Filmkritik

Notturno

| Susanne Jäger |
Eindringlicher Dokumentarfilm über das Leben im und nach den Kriegen im Nahen Osten

Notturno ist ein bedächtiger, äußerst sehenswerter Film, der über einen Zeitraum von drei Jahren an Orten im Grenzgebiet Irak, Kurdistan, Syrien und Libanon gedreht wurde. Es wird nicht viel gesprochen, die Kamera folgt unterschiedlichen Menschen beim Weiterleben und beim Reflektieren darüber, was in den letzten Monaten, Jahren, Jahrzehnten im Krieg um sie herum passiert ist. Wie auch in seinen Vorgängerfilmen Fuocoammare (2016, Berlinale-Gewinner) und Sacro GRA (2013, mit dem Goldenen Löwen ausgezeichnet) zeigt Regisseur Gianfranco Rosi eine Vielzahl von Protagonisten, deren Namen wir nicht erfahren und deren Geschichten wir uns nur ausmalen können. Waffengewalt ist in Notturno nie direkt da, aber auch nie weit weg. Sie macht sich durch entfernte Schüsse, die ein Shisha-Date nicht stören, Feuergefechte am Horizont, die das Fischen im See nicht unterbrechen oder lachende Teegespräche darüber, ob der Soldatenkollege einen schroffen Fahrstil hat, bemerkbar. Das Leben läuft, weil es muss. In ruhig komponierten, fast statischen Einstellungen zeigt Rosi Menschen, die irgendwie weitermachen. Ein Bursche verdingt sich als Tagelöhner und bringt zu seinen Geschwistern heim, was eben geht. Peschmerga-Kämpferinnen schauen, in ihrem Lager ruhend, auf einem Tablet Kampfhandlungen an, stehen sodann auf und machen sich bereit für einen neuen Tag. Eine weinende Mutter hört sich verzweifelte Telefonsprachnachrichten ihrer gekidnappten Tochter an, in denen diese immer dringlicher um ihr Leben fleht. Eine Gruppe Psychiatriepatienten probt für ein Laientheaterstück das die leidvolle Geschichte der Region zum Inhalt hat.

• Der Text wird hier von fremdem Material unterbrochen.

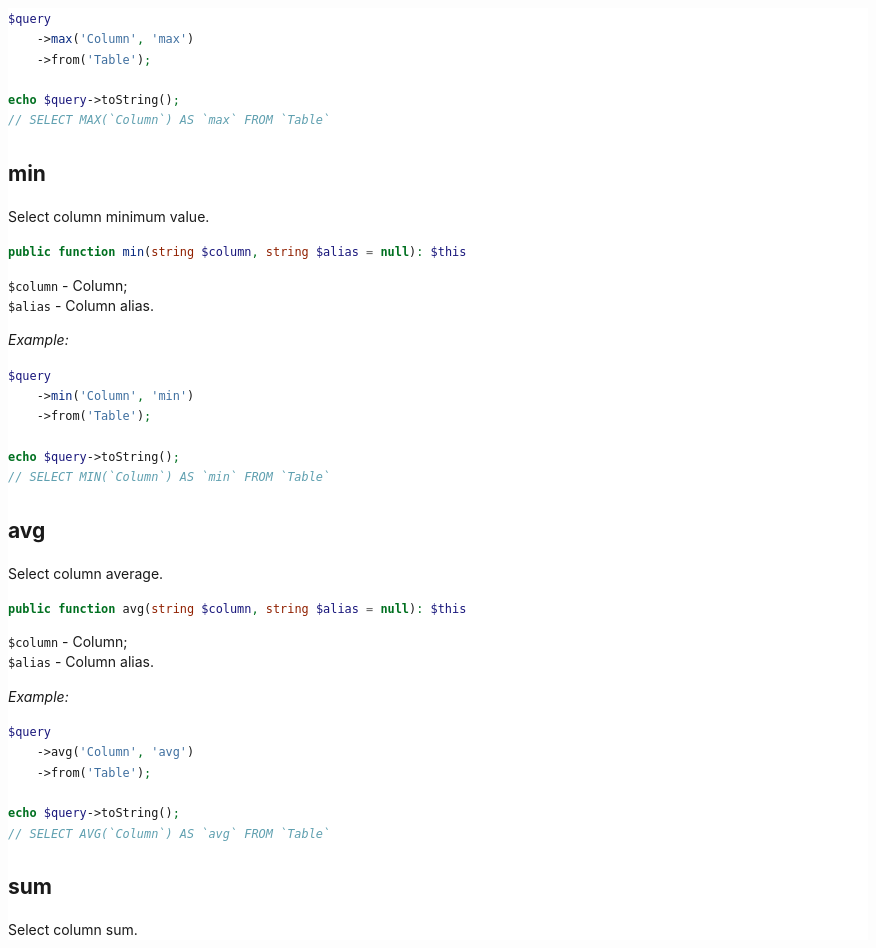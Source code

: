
 ```php
$query
    ->max('Column', 'max')
    ->from('Table');

echo $query->toString();
// SELECT MAX(`Column`) AS `max` FROM `Table`
```

## min

Select column minimum value.

```php
public function min(string $column, string $alias = null): $this
```

`$column` - Column;  
`$alias` - Column alias.

_Example:_

```php
$query
    ->min('Column', 'min')
    ->from('Table');

echo $query->toString();
// SELECT MIN(`Column`) AS `min` FROM `Table`
```

## avg

Select column average.

```php
public function avg(string $column, string $alias = null): $this
```

`$column` - Column;  
`$alias` - Column alias.

_Example:_

```php
$query
    ->avg('Column', 'avg')
    ->from('Table');

echo $query->toString();
// SELECT AVG(`Column`) AS `avg` FROM `Table`
```

## sum

Select column sum.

Wie der Titel bereits andeutet, findet in Notturno viel im Dunklen, Nächtlichen statt. Wann oder wo sich eine Szene abspielt, erfährt das Publikum nicht genau, aber das ist für Rosi auch nebensächlich. So willkürlich wie die Grenzen dieser Regionen von den Kolonialmächten gezogen wurden, so willkürlich ist die nicht aufhörende Gewalt. Es bleibt unklar, was wo begonnen hat und ob es jemals ein Ende haben wird. Die eindringlichsten Szenen des Films zeigen jesidische Kinder, die stotternd von Gräueltaten, denen sie nur knapp entkommen sind, berichten. Ihre Lehrerin fragt behutsam nach, bringt Ordnung in die Erzählung. Selbstgemalte Zeichnungen an der Wand des Klassenzimmers zeigen die abscheulichsten Dinge, zu denen Menschen fähig sind. Ein Junge betrachtet die Bilder. Und wir wundern uns mit ihm über diese seltsame, schreckliche Erwachsenenwelt.